I frequently wish I weren't so thin-skinned and easily offended. Alas, it's how God made me and instead of hating it, I probably should embrace it. After all, those same emotions that create hurt feelings, are the ones that make me empathetic and compassionate.
Once again, this is a post about Facebook. I know I know, if it bothers me so much, why don't I give it up? Because as much as I hate it, I also love it. I love all the fun updates, birthday reminders, and news I receive. However I don't love the attitudes of the pseudo-friends. Let me get right down to it. If you can't be bothered to click 'like' or comment on my posts once in a while, why are we friends? Not acknowledging my Facebook status is the same to me as walking past me without saying, 'Hello', and it's just positively rude. My mom taught me valuable lessons on reciprocity, and I have to admit, they stuck. She assured me that to have friends, you have to practice the art of reciprocity. If your friend always invites you over, brings you things, or makes time for you, you must in turn, do the same. It's a pretty elementary lesson, but apparently some people think it only applies to face-to-face contact and not the virtual world of Facebook. And some people don't even think it applies to face-to-face contact, but that's another post for another day.

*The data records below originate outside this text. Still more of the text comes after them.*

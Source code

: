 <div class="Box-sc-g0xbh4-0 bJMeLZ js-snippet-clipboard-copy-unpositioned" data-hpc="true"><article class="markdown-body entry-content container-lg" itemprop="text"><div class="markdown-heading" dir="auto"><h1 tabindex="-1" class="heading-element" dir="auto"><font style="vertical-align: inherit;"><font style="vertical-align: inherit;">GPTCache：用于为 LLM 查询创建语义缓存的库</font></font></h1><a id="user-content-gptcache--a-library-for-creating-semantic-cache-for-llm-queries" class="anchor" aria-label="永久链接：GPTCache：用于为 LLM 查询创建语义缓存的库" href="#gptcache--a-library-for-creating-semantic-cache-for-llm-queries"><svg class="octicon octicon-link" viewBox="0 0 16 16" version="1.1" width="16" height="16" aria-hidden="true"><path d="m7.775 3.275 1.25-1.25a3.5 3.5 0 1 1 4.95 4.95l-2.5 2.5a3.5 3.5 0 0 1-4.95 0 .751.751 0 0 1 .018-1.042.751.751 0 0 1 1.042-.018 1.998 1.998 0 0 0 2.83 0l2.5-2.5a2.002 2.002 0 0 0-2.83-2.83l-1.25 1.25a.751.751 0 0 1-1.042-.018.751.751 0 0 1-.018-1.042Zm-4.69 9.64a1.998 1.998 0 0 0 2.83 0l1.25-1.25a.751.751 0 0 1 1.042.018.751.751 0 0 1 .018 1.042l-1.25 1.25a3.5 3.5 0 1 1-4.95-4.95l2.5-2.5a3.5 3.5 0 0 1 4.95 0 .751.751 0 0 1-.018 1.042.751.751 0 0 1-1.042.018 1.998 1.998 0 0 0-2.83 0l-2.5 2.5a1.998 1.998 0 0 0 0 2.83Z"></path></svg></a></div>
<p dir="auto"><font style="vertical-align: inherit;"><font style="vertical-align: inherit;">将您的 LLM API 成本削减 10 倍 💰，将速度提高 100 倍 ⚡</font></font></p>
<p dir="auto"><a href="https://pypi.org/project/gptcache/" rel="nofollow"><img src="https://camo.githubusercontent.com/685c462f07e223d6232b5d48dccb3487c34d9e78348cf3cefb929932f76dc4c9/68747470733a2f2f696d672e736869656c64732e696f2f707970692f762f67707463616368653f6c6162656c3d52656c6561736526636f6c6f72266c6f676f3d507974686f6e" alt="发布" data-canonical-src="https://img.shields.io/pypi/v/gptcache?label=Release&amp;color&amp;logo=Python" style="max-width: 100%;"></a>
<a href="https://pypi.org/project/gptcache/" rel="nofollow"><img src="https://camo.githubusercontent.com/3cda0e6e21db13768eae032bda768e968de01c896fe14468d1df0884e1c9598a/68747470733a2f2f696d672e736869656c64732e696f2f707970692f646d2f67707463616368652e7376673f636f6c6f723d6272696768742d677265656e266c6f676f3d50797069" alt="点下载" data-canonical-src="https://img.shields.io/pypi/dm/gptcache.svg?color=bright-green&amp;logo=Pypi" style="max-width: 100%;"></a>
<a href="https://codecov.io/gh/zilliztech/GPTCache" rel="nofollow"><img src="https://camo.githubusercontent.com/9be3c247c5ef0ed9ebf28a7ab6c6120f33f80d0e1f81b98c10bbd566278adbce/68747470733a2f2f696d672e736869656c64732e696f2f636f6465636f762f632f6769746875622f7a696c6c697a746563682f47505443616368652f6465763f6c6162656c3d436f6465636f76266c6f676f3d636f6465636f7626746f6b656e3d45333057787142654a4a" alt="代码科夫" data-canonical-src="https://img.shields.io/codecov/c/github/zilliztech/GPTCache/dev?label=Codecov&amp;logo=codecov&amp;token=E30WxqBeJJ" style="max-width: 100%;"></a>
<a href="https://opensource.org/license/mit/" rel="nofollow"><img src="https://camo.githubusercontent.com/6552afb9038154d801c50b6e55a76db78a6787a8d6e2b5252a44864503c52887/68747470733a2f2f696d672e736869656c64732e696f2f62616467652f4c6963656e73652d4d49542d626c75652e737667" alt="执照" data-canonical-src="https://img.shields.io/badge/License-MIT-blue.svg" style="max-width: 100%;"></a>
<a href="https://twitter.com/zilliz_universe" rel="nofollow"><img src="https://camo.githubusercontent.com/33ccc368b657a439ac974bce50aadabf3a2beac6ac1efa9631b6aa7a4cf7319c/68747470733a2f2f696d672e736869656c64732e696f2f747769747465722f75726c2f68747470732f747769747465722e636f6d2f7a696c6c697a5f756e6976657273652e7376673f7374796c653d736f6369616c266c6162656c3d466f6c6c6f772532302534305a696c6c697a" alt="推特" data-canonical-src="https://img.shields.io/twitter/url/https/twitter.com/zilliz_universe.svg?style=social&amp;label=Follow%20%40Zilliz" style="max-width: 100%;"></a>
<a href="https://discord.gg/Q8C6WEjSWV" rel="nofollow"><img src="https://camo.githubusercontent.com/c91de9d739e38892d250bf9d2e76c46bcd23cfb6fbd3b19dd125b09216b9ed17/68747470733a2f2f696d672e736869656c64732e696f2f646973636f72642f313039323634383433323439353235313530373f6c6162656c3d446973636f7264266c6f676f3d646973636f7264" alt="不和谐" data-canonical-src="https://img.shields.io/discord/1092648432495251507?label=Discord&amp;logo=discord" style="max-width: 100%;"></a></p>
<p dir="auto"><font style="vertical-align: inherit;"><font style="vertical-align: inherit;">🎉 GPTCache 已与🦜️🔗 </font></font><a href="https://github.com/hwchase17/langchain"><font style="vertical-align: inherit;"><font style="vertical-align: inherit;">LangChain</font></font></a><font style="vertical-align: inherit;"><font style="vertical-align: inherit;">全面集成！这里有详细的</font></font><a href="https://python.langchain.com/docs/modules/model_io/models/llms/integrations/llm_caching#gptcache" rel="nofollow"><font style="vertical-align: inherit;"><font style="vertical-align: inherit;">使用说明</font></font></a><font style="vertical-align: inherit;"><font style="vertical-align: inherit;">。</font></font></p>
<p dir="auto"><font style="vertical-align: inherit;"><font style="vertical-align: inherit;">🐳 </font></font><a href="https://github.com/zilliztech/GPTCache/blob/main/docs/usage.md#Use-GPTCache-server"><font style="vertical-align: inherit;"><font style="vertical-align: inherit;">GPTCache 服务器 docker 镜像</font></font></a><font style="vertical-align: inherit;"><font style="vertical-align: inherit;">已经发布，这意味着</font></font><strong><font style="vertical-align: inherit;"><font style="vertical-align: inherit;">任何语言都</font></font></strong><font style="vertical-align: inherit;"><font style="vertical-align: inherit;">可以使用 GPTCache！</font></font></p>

I have to include the disclaimer that I'm not referring to people who seldom log into Facebook (like my sister-in-law), or people who largely lurk (mom!). I'm talking about the people who have all the time in the world to REGULARLY post about their lives, comment to other friends, and 'like' statuses. It's seems very one-sided that I make the time and effort to comment on, or like their status updates, yet they can't reciprocate. Why does this bother me so much? Because they're not reciprocating. I found the following quote to be more than adequate to describe my current mind-set:
"Grownups know that little things matter … and that relationships are based on respect and reciprocity." —Margaret Carlson, Time, 4 June 2001
Cleaning out my Facebook friend list is akin to cleaning out a closet. You get rid of things. You downsize, clean up, make room. While some people feel it's a source of pride to have as many friends as possible on Facebook, I find it overwhelming. So I've learned to simplify. I've learned to only keep what I truly need, deeply love, and thoroughly appreciate. And while it may seem terribly insensitive that I'm talking about PEOPLE this way, we all know that people come into and leave our lives regularly. We're not all still best friends with our third grade classmates. We grow and change and sometimes in virtual life, just as in real life, we have to reassess, and clean up when life gets too cluttered.